The fact that it was a part of the duty of the cashier to record the acts and votes of the directors, does not make his false record and certificate binding upon the bank. The cashier is not a public officer within the meaning of the term, appointed by the public to make and certify records, and whose duties are defined by law. If he was held out by the defendants as their agent to record and show the acts of their officers, the plaintiff was not relieved of the duty of making inquiry into the legality and want of authority of the acts. The doctrine, that of two innocent persons defrauded by a third, he shall suffer who has enabled a delinquent to commit the fraud, has no application here, where the act constituting the fraud was no part of the cashier's duty nor the defendants' legitimate business, and where the plaintiff neglected to make the necessary inquiry for ascertaining the validity of the act.

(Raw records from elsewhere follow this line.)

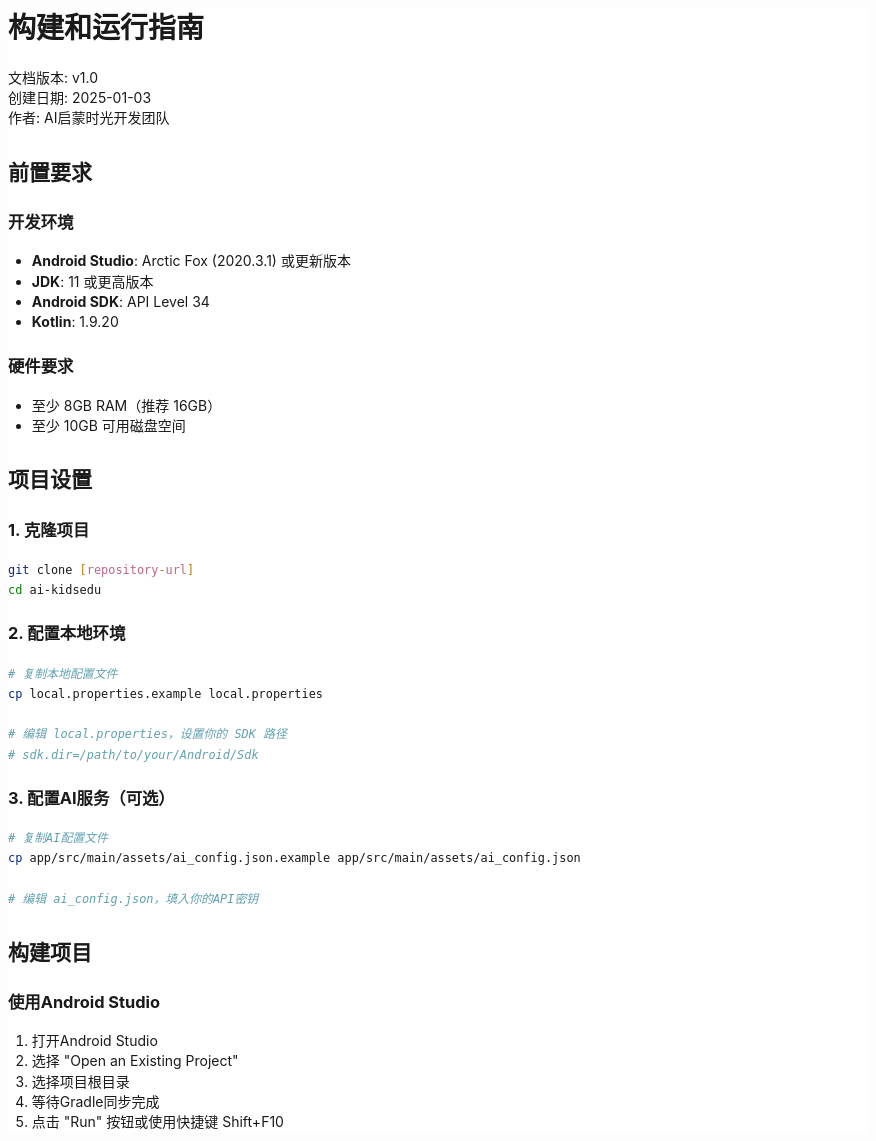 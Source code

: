 # 构建和运行指南

文档版本: v1.0  
创建日期: 2025-01-03  
作者: AI启蒙时光开发团队

## 前置要求

### 开发环境
- **Android Studio**: Arctic Fox (2020.3.1) 或更新版本
- **JDK**: 11 或更高版本
- **Android SDK**: API Level 34
- **Kotlin**: 1.9.20

### 硬件要求
- 至少 8GB RAM（推荐 16GB）
- 至少 10GB 可用磁盘空间

## 项目设置

### 1. 克隆项目
```bash
git clone [repository-url]
cd ai-kidsedu
```

### 2. 配置本地环境
```bash
# 复制本地配置文件
cp local.properties.example local.properties

# 编辑 local.properties，设置你的 SDK 路径
# sdk.dir=/path/to/your/Android/Sdk
```

### 3. 配置AI服务（可选）
```bash
# 复制AI配置文件
cp app/src/main/assets/ai_config.json.example app/src/main/assets/ai_config.json

# 编辑 ai_config.json，填入你的API密钥
```

## 构建项目

### 使用Android Studio
1. 打开Android Studio
2. 选择 "Open an Existing Project"
3. 选择项目根目录
4. 等待Gradle同步完成
5. 点击 "Run" 按钮或使用快捷键 Shift+F10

The doctrine of ultra vires is not usually applied where the party setting it up has received a benefit from the unempowered and unlawful act relied on as a defence. Rich v. Errol, 51 N.H. 350, 354; West v. Errol,58 N.H. 233; United States v. State Bank, 96 U.S. 33; Gold Mining Co. v. National Bank, 96 U.S. 640; National Bank v. Matthews, 98 U.S. 621; Bank v. Whitney, 103 U.S. 99. The defendants received a tract of land, which the plaintiff conveyed, relying for payment of the consideration on the guaranty of the defendants. The guaranty, the conveyance, and the pledge of the note and mortgage were parts of the same transaction, and though the land was not received directly from the plaintiff, it was the false guaranty which induced and made possible the conveyance, and which enabled the bank to collect the overdraft of Lamprey. It was a benefit received from the guaranty, and the defendants cannot be permitted to repudiate the unauthorized contract and retain the fruits of it. If the guaranty is denied, the benefit must be restored. The plaintiff cannot recover upon the guaranty. If he desires, he may amend his declaration by *Page 594 
adding an appropriate count for the recovery of the land, or its value if sold.
Case discharged.
SMITH and CARPENTER, JJ., did not sit: the others concurred.